人間は長く生きていると、得た知識や経験が先入観となり、思考の範囲を狭めていきます。
これを哲学者ベーコンは「イドラ」と呼びました。
イドラには4つの種類があます。

  1. 種族のイドラ ー 感覚だけで判断するイドラ(錯覚、思い込み)
  2. 洞窟のイドラ ー 教育によるイドラ(偏見など)
  3. 市場のイドラ ー 人々の噂などによるイドラ
  4. 劇場のイドラ ー 思想や学説によるイドラ(権威への思い込み)

ベーコンはこのイドラを取り除くことで、人間は心理にたどりつけると説きました。

川村透氏の著書「答えはいつも、自分の枠の外にある」は、ひとがもつ「思い込み」を具体的な実例によって、解いていく1冊です。

例えば、頭の上で人差し指を立てて、時計まわりに大きくまわしてみます。
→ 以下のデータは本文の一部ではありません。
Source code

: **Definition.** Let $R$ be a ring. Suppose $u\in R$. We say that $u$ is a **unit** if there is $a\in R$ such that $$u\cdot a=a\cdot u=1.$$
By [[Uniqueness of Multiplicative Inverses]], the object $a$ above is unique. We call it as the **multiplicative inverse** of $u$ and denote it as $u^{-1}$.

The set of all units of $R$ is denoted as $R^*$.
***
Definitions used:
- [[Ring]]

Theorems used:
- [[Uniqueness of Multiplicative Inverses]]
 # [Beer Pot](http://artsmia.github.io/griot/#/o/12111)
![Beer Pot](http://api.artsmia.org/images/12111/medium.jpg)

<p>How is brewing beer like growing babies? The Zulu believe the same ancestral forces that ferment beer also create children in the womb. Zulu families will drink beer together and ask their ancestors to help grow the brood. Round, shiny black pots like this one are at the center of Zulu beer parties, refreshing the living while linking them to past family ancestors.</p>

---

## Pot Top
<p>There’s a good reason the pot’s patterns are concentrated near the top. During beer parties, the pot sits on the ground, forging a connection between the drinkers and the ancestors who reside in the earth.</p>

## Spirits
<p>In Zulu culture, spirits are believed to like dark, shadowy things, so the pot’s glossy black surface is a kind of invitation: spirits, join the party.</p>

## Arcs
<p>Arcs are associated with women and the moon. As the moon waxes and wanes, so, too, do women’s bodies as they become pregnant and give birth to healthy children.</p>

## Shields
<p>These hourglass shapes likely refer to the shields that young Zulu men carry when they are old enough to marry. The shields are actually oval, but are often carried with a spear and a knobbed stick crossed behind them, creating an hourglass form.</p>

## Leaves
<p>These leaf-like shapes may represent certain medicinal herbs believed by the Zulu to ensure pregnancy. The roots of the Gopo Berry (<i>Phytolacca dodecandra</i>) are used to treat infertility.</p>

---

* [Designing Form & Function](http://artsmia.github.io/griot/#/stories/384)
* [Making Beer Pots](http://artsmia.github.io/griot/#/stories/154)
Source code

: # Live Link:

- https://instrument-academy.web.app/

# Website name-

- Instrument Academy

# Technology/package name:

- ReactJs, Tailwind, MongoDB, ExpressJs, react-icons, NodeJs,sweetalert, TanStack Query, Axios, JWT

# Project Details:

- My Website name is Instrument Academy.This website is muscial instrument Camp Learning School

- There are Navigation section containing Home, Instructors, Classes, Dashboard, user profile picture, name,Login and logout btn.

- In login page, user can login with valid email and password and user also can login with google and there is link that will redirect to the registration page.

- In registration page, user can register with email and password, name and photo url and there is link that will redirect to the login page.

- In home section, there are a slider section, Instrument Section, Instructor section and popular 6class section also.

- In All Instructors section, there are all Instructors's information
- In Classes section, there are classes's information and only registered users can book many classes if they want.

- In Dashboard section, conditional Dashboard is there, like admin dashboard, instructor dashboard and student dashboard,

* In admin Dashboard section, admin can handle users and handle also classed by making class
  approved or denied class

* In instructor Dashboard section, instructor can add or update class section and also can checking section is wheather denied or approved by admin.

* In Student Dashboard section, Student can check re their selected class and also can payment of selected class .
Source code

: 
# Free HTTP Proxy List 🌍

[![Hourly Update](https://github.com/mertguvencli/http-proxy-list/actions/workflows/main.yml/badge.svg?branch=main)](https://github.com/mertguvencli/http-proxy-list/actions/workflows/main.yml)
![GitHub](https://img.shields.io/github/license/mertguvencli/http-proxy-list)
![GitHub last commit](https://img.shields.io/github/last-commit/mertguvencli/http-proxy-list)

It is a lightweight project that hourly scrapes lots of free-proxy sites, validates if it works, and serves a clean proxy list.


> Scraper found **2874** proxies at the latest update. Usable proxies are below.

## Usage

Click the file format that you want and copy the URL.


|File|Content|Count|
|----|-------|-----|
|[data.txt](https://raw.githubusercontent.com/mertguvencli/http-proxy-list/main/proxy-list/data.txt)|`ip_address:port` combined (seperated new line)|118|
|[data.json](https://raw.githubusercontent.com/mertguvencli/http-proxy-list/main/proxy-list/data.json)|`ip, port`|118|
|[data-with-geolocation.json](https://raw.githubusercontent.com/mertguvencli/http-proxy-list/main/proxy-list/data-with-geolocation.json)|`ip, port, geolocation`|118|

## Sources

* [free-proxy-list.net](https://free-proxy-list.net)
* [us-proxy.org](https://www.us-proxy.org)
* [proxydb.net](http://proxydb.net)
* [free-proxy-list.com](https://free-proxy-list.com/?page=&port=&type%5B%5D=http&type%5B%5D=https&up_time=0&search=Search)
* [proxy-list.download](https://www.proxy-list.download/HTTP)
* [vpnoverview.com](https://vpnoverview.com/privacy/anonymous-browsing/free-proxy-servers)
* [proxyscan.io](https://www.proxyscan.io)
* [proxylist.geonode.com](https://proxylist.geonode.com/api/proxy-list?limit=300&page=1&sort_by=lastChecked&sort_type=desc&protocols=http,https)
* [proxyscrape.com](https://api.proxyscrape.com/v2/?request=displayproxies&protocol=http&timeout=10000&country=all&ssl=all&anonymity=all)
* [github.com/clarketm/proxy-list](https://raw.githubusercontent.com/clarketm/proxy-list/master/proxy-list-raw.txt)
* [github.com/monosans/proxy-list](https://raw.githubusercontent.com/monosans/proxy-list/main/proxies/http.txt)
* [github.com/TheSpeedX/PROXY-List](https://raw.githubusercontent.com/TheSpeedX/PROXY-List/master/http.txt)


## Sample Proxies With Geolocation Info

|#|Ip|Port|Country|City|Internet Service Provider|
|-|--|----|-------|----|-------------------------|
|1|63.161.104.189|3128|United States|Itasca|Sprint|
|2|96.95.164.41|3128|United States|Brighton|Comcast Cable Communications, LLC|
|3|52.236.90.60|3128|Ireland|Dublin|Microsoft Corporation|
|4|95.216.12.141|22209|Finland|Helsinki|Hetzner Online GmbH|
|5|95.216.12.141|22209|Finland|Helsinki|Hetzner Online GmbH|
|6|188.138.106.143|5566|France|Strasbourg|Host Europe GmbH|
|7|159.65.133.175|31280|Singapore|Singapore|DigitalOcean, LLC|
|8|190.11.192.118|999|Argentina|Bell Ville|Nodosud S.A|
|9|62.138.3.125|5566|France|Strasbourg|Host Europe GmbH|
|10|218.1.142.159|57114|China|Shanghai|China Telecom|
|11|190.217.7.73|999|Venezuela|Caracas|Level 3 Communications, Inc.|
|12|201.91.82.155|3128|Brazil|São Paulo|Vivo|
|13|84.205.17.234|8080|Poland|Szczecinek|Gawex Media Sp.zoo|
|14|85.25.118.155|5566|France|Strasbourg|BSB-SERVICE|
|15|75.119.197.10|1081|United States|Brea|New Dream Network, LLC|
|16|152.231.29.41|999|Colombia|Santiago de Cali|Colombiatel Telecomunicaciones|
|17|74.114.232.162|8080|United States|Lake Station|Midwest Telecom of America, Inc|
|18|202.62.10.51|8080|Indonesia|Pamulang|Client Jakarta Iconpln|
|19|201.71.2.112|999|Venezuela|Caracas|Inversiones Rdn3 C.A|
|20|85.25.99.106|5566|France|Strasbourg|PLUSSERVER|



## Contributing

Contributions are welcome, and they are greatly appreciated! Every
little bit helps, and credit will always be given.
そして、その指を回しながらベルトの位置まで下げて、上からのぞき込んでみましょう。
すると、指はどっち周りにまわっていますか?
時計回りにまわっていたはずの指が、反時計周りにまわっています。

このように、わたしたちの思いや考えは見方を変えただけで、大きく変わってしまうのです。
上記の例では、自分が意識的して時計回りにしたという事実が、時計回りから離れられない原因となっているのです。
見方を変えれば、まったく違う事実があるのですが、時計回りにしたという事実が大きな思い込みとなり、上から見ると反対回りという事実を隠してしまうのです。

本書は、具体的に思い込みを変えるという方法を述べているのではなく、わたしたちは「こんな思い込みに囲まれている」という事実を教えてくれます。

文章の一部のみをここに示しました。